This chapter briefly describes database design and deployment techniques for Oracle Real Application Clusters (Oracle RAC) environments. It also describes considerations for high availability and provides general guidelines for various Oracle RAC deployments.
This chapter includes the following topics:
Many customers implement Oracle RAC to provide high availability for their Oracle Database applications. For true high availability, you must make the entire infrastructure of the application highly available. This requires detailed planning to ensure there are no single points of failure throughout the infrastructure. Even though Oracle RAC makes your database highly available, if a critical application becomes unavailable, then your business can be negatively affected. For example, if you choose to use the Lightweight Directory Access Protocol (LDAP) for authentication, then you must make the LDAP server highly available. If the database is up but the users cannot connect to the database because the LDAP server is not accessible, then the entire system appears to be down to your users.
This section includes the following topics:
For mission critical systems, you must be able to perform failover and recovery, and your environment must be resilient to all types of failures. To reach these goals, start by defining service level requirements for your business. The requirements should include definitions of maximum transaction response time and recovery expectations for failures within the datacenter (such as for node failure) or for disaster recovery (if the entire data center fails). Typically, the service level objective is a target response time for work, regardless of failures. Determine the recovery time for each redundant component. Even though you may have hardware components that are running in an active/active mode, do not assume that if one component fails the other hardware components can remain operational while the faulty components are being repaired. Also, when components are running in active/passive mode, perform regular tests to validate the failover time. For example, recovery times for storage channels can take minutes. Ensure that the outage times are within your business' service level agreements, and where they are not, work with the hardware vendor to tune the configuration and settings.
When deploying mission critical systems, the testing should include functional testing, destructive testing, and performance testing. Destructive testing includes the injection of various faults in the system to test the recovery and to make sure it satisfies the service level requirements. Destructive testing also allows the creation of operational procedures for the production system.
To help you design and implement a mission critical or highly available system, Oracle provides a range of solutions for every organization regardless of size. Small workgroups and global enterprises alike are able to extend the reach of their critical business applications. With Oracle and the Internet, applications and their data are now reliably accessible everywhere, at any time. The Oracle Maximum Availability Architecture (MAA) is the Oracle best practices blueprint that is based on proven Oracle high availability technologies and recommendations. The goal of the MAA is to remove the complexity in designing an optimal high availability architecture.

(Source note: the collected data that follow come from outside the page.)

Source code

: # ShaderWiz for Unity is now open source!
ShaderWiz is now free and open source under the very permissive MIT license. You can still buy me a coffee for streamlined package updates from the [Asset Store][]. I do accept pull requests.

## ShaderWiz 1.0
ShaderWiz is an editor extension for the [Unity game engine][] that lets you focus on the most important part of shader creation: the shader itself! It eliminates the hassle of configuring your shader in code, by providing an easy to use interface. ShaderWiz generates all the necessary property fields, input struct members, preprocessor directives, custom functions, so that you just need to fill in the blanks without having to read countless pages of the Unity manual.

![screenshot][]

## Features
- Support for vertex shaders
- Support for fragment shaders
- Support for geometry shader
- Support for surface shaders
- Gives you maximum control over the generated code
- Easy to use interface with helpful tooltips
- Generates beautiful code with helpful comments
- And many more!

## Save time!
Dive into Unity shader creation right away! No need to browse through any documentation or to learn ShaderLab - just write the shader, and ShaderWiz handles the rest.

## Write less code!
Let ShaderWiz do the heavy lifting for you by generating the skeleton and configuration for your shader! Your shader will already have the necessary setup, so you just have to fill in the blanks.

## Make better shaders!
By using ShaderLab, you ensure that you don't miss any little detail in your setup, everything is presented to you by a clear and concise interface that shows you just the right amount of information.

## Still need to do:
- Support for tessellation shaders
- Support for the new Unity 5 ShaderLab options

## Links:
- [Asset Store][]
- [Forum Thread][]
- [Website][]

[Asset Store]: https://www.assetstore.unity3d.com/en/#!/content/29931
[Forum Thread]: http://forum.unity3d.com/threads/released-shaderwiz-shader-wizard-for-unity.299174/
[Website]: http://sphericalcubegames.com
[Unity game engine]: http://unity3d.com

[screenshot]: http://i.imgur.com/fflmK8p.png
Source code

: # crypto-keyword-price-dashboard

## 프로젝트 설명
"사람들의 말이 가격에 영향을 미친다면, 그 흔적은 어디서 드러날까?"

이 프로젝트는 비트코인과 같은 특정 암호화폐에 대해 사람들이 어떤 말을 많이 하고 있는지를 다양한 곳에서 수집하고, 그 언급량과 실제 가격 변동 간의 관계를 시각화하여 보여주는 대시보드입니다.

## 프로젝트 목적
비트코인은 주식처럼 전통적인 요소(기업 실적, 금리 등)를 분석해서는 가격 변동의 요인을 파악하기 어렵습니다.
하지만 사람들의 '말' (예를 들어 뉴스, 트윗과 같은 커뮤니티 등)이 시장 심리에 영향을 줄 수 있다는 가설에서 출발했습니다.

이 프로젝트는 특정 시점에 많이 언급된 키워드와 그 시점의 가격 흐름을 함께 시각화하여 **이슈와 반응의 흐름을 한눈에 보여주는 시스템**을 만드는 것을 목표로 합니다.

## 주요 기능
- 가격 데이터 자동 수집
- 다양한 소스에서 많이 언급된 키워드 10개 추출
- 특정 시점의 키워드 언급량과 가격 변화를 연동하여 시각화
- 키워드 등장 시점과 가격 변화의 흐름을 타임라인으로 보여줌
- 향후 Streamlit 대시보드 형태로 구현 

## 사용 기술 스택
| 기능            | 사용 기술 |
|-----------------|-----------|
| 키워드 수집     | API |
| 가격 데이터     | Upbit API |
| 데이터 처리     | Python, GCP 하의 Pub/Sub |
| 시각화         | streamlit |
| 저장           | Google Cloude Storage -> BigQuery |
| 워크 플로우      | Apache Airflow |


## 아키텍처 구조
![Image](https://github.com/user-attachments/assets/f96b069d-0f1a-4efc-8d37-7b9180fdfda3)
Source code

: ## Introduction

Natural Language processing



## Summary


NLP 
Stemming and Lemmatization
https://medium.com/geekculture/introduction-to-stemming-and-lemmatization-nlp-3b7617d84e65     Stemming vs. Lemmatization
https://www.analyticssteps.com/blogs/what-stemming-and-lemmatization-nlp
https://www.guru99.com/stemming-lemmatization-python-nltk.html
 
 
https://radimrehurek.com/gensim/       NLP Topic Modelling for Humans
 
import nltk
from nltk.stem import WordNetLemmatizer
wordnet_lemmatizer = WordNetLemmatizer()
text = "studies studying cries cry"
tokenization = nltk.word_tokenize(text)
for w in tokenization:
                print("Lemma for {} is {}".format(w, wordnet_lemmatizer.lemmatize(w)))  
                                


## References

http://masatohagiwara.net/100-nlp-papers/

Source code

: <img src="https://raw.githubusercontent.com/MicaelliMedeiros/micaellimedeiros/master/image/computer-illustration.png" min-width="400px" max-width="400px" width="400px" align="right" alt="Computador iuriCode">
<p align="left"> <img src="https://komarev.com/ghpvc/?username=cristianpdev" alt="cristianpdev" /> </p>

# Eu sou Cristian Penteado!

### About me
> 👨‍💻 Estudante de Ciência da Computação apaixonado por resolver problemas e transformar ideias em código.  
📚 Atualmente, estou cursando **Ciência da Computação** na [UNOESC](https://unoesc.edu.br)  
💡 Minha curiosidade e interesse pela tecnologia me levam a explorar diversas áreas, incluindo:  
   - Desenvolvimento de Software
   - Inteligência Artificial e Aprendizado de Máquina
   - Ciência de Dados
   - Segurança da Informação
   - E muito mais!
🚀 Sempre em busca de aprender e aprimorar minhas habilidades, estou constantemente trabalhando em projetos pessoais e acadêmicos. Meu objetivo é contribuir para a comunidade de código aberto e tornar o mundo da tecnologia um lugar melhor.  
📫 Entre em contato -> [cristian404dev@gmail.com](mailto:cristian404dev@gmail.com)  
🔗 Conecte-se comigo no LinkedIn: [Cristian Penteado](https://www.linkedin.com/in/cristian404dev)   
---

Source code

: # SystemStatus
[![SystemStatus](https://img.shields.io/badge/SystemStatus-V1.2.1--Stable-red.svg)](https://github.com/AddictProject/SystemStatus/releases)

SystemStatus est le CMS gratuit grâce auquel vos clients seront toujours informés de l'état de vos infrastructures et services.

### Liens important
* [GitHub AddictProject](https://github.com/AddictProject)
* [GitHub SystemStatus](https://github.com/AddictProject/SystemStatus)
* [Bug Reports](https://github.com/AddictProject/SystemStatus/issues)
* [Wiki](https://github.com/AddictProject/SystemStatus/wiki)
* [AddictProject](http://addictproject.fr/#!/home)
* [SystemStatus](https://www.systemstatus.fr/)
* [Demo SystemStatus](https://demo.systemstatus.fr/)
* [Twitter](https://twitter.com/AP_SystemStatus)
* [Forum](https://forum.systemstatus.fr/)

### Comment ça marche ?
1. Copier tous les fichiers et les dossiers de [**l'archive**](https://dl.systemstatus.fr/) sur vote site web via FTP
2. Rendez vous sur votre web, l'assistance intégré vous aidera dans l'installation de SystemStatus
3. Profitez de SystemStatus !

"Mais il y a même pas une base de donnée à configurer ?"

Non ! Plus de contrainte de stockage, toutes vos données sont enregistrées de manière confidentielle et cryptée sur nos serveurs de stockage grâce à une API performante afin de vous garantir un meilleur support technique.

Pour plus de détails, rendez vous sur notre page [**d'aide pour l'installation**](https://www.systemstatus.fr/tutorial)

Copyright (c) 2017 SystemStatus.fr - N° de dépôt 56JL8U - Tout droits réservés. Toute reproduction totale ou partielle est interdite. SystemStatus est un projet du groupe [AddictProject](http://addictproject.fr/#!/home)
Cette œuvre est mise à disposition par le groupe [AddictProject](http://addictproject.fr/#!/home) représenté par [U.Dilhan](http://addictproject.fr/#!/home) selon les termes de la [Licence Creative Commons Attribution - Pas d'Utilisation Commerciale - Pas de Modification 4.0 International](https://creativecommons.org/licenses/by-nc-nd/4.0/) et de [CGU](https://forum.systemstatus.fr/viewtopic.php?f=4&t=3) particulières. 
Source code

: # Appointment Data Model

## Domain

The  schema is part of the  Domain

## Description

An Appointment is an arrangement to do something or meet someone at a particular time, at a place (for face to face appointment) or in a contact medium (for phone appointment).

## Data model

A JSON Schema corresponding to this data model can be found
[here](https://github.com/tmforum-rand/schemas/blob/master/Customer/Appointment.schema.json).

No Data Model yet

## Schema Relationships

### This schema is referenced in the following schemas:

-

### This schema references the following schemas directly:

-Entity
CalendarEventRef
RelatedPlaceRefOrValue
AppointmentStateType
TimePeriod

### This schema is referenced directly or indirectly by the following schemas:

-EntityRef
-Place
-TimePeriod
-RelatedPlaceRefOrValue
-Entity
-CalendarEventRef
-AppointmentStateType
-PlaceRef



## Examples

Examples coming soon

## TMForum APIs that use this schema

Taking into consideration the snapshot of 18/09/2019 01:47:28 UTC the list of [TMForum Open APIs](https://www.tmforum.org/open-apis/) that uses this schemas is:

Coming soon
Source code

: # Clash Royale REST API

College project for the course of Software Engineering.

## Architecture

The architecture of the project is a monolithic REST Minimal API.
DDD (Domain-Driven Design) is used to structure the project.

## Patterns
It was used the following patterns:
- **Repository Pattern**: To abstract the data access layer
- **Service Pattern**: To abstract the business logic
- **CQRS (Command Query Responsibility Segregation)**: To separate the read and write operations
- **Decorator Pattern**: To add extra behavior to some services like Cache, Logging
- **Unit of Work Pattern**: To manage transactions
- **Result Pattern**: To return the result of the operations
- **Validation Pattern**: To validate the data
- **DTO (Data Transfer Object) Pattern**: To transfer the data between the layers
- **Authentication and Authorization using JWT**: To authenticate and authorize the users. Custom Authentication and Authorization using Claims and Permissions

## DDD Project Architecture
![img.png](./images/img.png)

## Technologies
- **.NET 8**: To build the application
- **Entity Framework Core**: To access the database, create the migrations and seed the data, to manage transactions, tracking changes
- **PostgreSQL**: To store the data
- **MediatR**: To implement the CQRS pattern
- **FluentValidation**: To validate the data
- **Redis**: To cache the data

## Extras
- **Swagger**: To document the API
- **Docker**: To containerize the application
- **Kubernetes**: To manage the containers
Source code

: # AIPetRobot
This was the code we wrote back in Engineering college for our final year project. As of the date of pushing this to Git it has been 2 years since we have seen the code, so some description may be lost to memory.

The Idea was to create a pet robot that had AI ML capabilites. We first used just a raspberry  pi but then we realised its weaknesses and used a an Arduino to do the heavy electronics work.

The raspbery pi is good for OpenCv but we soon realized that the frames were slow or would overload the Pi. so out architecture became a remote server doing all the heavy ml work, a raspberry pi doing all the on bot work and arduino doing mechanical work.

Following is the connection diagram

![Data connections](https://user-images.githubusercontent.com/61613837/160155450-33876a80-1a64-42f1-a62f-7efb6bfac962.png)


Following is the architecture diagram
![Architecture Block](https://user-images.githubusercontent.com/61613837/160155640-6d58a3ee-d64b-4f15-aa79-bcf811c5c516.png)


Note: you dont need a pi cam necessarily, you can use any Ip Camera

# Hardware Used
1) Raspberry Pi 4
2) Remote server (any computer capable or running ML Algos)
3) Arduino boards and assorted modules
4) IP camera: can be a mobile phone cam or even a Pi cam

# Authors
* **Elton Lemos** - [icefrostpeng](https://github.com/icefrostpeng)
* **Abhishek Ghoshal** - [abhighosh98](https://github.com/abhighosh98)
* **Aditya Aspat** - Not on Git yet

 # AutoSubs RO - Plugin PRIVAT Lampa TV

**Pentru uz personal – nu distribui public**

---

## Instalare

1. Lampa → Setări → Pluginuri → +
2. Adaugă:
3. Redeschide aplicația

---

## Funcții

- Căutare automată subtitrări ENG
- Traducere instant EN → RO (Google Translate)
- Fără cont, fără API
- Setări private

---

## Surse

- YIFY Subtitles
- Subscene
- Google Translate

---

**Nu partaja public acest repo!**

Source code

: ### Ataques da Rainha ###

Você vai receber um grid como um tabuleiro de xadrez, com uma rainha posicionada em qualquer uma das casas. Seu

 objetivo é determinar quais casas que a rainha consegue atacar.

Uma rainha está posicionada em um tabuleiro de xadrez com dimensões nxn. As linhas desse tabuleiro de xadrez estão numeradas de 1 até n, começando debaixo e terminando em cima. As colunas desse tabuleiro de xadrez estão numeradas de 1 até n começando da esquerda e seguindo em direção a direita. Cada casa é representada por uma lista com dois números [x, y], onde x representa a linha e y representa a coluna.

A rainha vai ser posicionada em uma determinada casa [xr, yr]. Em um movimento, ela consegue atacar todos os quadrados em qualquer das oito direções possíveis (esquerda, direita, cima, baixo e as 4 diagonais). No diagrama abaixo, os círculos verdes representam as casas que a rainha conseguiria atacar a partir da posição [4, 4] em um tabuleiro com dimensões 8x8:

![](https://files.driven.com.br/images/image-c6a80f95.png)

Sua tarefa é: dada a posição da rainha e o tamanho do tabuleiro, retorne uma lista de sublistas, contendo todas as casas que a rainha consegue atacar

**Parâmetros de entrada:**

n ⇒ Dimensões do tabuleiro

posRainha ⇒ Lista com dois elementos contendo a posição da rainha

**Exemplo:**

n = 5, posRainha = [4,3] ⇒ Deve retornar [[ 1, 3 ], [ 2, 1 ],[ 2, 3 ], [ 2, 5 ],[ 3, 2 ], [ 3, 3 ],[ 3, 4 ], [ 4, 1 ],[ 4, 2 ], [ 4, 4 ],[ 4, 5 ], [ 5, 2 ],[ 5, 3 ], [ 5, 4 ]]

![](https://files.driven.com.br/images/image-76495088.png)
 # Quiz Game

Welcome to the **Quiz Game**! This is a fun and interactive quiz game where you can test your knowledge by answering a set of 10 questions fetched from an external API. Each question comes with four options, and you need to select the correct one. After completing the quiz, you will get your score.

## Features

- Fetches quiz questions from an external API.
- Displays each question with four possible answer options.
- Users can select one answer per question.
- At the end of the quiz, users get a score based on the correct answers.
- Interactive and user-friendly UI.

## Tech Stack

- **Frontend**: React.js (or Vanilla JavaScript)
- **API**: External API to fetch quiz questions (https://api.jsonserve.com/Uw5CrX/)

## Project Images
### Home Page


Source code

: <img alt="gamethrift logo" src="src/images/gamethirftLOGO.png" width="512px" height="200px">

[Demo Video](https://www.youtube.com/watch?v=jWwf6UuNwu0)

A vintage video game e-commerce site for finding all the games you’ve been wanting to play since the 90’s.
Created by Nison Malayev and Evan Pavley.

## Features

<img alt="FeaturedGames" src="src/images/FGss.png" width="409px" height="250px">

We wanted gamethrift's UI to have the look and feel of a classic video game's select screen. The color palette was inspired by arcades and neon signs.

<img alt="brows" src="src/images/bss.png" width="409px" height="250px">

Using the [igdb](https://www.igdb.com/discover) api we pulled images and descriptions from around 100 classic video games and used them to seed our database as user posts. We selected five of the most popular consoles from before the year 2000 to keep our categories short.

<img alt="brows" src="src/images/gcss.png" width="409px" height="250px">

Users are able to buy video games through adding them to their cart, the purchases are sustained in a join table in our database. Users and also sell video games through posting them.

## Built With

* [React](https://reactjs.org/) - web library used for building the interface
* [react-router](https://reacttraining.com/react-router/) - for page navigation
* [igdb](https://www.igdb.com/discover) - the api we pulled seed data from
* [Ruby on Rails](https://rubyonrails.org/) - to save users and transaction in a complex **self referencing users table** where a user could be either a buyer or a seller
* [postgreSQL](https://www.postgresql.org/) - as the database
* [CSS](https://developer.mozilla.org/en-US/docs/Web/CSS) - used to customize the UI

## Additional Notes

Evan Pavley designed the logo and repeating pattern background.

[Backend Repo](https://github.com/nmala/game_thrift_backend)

Oracle Maximum Availability Architecture (MAA) Web site at
Applications can take advantage of many Oracle Database, Oracle Clusterware, and Oracle RAC features and capabilities to minimize or mask any failure in the Oracle RAC environment. For example, you can:
Remove TCP/IP timeout waits by using the VIP address to connect to the database.
Create detailed operational procedures and ensure you have the appropriate support contracts in place to match defined service levels for all components in the infrastructure.
Take advantage of the Oracle RAC Automatic Workload Management features such as connect time failover, Fast Connection Failover, Fast Application Notification, and the Load Balancing Advisory. See Chapter 5, "Introduction to Automatic Workload Management" for more details.
Place voting disks on separate volume groups to mitigate outages due to slow I/O throughput. To survive the failure of x voting devices, configure 2x + 1 mirrors.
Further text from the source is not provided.